Subject: Re: Encoding of doulbes by xdr
To: None <current-users@NetBSD.ORG>
From: der Mouse <mouse@Collatz.McRCIM.McGill.EDU>
Date: 03/24/1995 14:11:06
[trouble with xdr and doubles]
> char *xdr_buffer=NULL;
> XDR xdrs;
> int nbytes=sizeof(double);
> xdr_buffer = (char*)malloc(nbytes);
> xdrmem_create(&xdrs, xdr_buffer, nbytes, XDR_ENCODE);
> xdr_double(&xdrs, &x);
There's a bug here, though since it is latent on most current machines
it is extremely unlikely to be your problem.

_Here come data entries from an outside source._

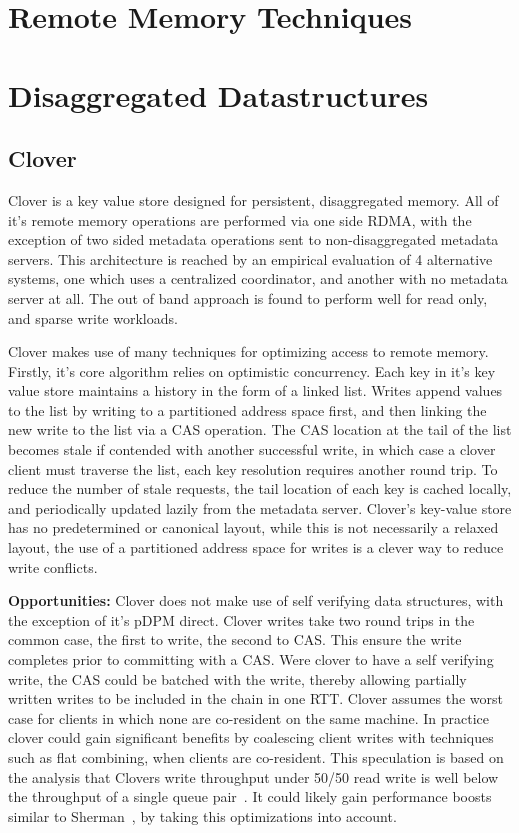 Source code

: \section{Remote Memory Techniques}


\section{Disaggregated Datastructures}

\subsection{Clover}

Clover is a key value store designed for persistent, disaggregated memory. All
of it's remote memory operations are performed via one side RDMA, with the
exception of two sided metadata operations sent to non-disaggregated metadata
servers. This architecture is reached by an empirical evaluation of 4
alternative systems, one which uses a centralized coordinator, and another with
no metadata server at all. The out of band approach is found to perform well for
read only, and sparse write workloads. 

Clover makes use of many techniques for optimizing access to remote memory.
Firstly, it's core algorithm relies on optimistic concurrency. Each key in it's
key value store maintains a history in the form of a linked list. Writes append
values to the list by writing to a partitioned address space first, and then
linking the new write to the list via a CAS operation. The CAS location at the
tail of the list becomes stale if contended with another successful write, in
which case a clover client must traverse the list, each key resolution requires
another round trip. To reduce the number of stale requests, the tail location of
each key is cached locally, and periodically updated lazily from the metadata
server. Clover's key-value store has no predetermined or canonical layout, while
this is not necessarily a relaxed layout, the use of a partitioned address space
for writes is a clever way to reduce write conflicts.


\textbf{Opportunities:} Clover does not make use of self verifying data
structures, with the exception of it's pDPM direct. Clover writes take two round
trips in the common case, the first to write, the second to CAS. This ensure the
write completes prior to committing with a CAS. Were clover to have a self
verifying write, the CAS could be batched with the write, thereby allowing
partially written writes to be included in the chain in one RTT. Clover assumes
the worst case for clients in which none are co-resident on the same machine. In
practice clover could gain significant benefits by coalescing client writes with
techniques such as flat combining, when clients are co-resident. This
speculation is based on the analysis that Clovers write throughput under 50/50
read write is well below the throughput of a single queue
pair~\cite{design-guidelines}. It could likely gain performance boosts similar
to Sherman~\cite{sherman}, by taking this optimizations into account. 

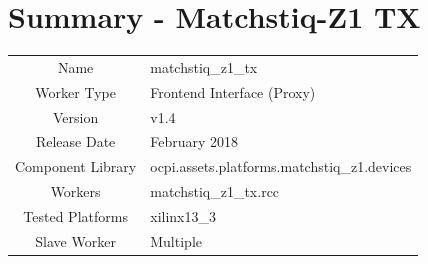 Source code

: \documentclass{article}
\author{} %
\date{Version \docVersion} %
\title{\docTitle}
\def\docVersion{1.4}
\def\comp{matchstiq\_z1\_tx}
\def\Comp{Matchstiq-Z1 TX}
\begin{document}
\section*{Summary - \Comp}
\begin{tabular}{|c|M{13.5cm}|}
	\hline
	                  &                                        \\
	\hline
	Name              & \comp                                  \\
	\hline
	Worker Type       & Frontend Interface (Proxy)             \\
	\hline
	Version           & v\docVersion \\
	\hline
	Release Date      & February 2018 \\
	\hline
	Component Library & ocpi.assets.platforms.matchstiq\_z1.devices \\
	\hline
	Workers           & matchstiq\_z1\_tx.rcc                      \\
	\hline
	Tested Platforms  & xilinx13\_3 \\
	\hline
	Slave Worker      & Multiple                               \\
	\hline
\end{tabular}
\end{document}
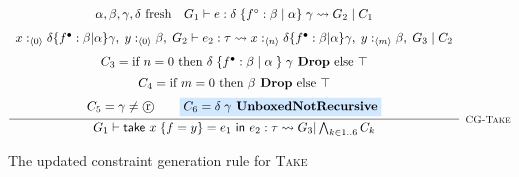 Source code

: \begin{figure}
    \centering
    \[
        \infer[\textsc{\footnotesize{CG-Take}}]{
            G_1 \vdash \textsf{take } x\; \{ f = y \} = e_1 \textsf{ in } e_2
                : \tau \rightsquigarrow G_3 | \bigwedge_{k \in 1..6} C_k
        }{
            \begin{array}{c}
                \alpha, \beta, \gamma, \delta \text{ fresh}
                \hspace{1em}
                G_1 \vdash e : \delta\; \{ f^\circ : \beta\; |\; \alpha \}\;
                    \gamma \rightsquigarrow G_2\; |\; C_1 \\[7pt]
                x :_{\langle 0 \rangle} \delta \{ f^\bullet : \beta | \alpha \} \gamma,\;
                    y :_{\langle 0 \rangle} \beta,\;
                    G_2 \vdash e_2 : \tau 
                     \rightsquigarrow     
                    x :_{\langle n \rangle} \delta \{ f^\bullet : \beta | \alpha \} \gamma,\;
                    y :_{\langle m \rangle} \beta,\;
                    G_3\; |\; C_2 \\[7pt]
                C_3 = \text{if } n = 0 \text{ then } 
                    \delta\; \{ f^\bullet : \beta\; |\; \alpha\; \}\; \gamma \textbf{ Drop}
                    \text{ else } \top \\[5pt]
                C_4 = \text{if } m = 0 \text{ then } 
                    \beta \textbf{ Drop}
                    \text{ else } \top \\[5pt]
                C_5 = \gamma \neq \text{\textcircled{r}}
                \hspace{2em}
                \colorbox{highlighteq}{$C_6 = \delta\; \gamma \textbf{ UnboxedNotRecursive}$}
            \end{array}
        }
    \]
    
    \caption{The updated constraint generation rule for \textsc{Take}}
    \label{fig:takeconstraintgen}
\end{figure}

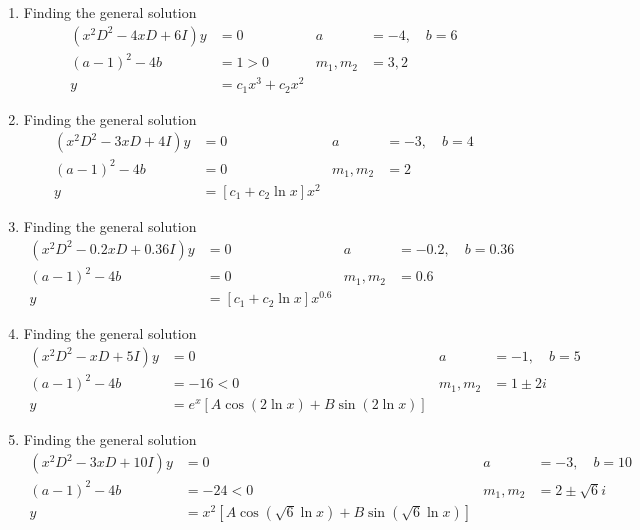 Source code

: \begin{enumerate}
    \item Finding the general solution
          \begin{align}
              (x^{2}D^{2} - 4xD + 6I)y & = 0                       & a            & = -4, \quad b= 6 \\
              (a-1)^{2}-4b             & = 1 > 0                   & m_{1}, m_{2} & =  3, 2          \\
              y                        & = c_{1}x^{3} + c_{2}x^{2}
          \end{align}

    \item Finding the general solution
          \begin{align}
              (x^{2}D^{2} - 3xD + 4I)y & = 0                           & a            & = -3, \quad b= 4 \\
              (a-1)^{2}-4b             & = 0                           & m_{1}, m_{2} & =  2             \\
              y                        & = [ c_{1} + c_{2}\ln x ]x^{2}
          \end{align}

    \item Finding the general solution
          \begin{align}
              (x^{2}D^{2} - 0.2xD + 0.36I)y & = 0                              & a            & = -0.2, \quad b= 0.36 \\
              (a-1)^{2}-4b                  & = 0                              & m_{1}, m_{2} & =  0.6                \\
              y                             & = [ c_{1} + c_{2} \ln x ]x^{0.6}
          \end{align}

    \item Finding the general solution
          \begin{align}
              (x^{2}D^{2} - xD + 5I)y & = 0                                      & a            & = -1, \quad b= 5 \\
              (a-1)^{2}-4b            & = -16 < 0                                & m_{1}, m_{2} & =  1 \pm 2i      \\
              y                       & = e^{x}[A\cos(2 \ln x) + B\sin(2 \ln x)]
          \end{align}

    \item Finding the general solution
          \begin{align}
              (x^{2}D^{2} - 3xD + 10I)y & = 0                                                   & a            & = -3, \quad b= 10  \\
              (a-1)^{2}-4b              & = -24 < 0                                             & m_{1}, m_{2} & =  2 \pm \sqrt{6}i \\
              y                         & = x^{2} [A\cos(\sqrt{6}\ln x) + B\sin(\sqrt{6}\ln x)]
          \end{align}


\end{enumerate}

The bug is that sizeof(double) is not necessarily the right number of
bytes for an XDR-encoded double. The whole point of XDR is that the
encoding (viewed as an octet stream) is independent of the
architecture...and thus you should be allocating 8 bytes (I assume - I
don't know enough about XDR to be sure), not sizeof(double) bytes.
The reason I say it's extremely unlikely to be your problem is that on
most current machines, sizeof(double) does happen to be 8.
Actually, you want to allocate enough space to hold 8 generated octets.
Computing the value to pass to malloc gets more complicated if you want
to make it fully correct even on machines where char != octet. You
have to know how the XDR library packs octets into chars to compute
this value; on a machine with 8-bit chars, you're probably safe in
assuming the trivial packing. Mind you, I personally probably wouldn't
worry about this, though I would about the sizeof(double) point above.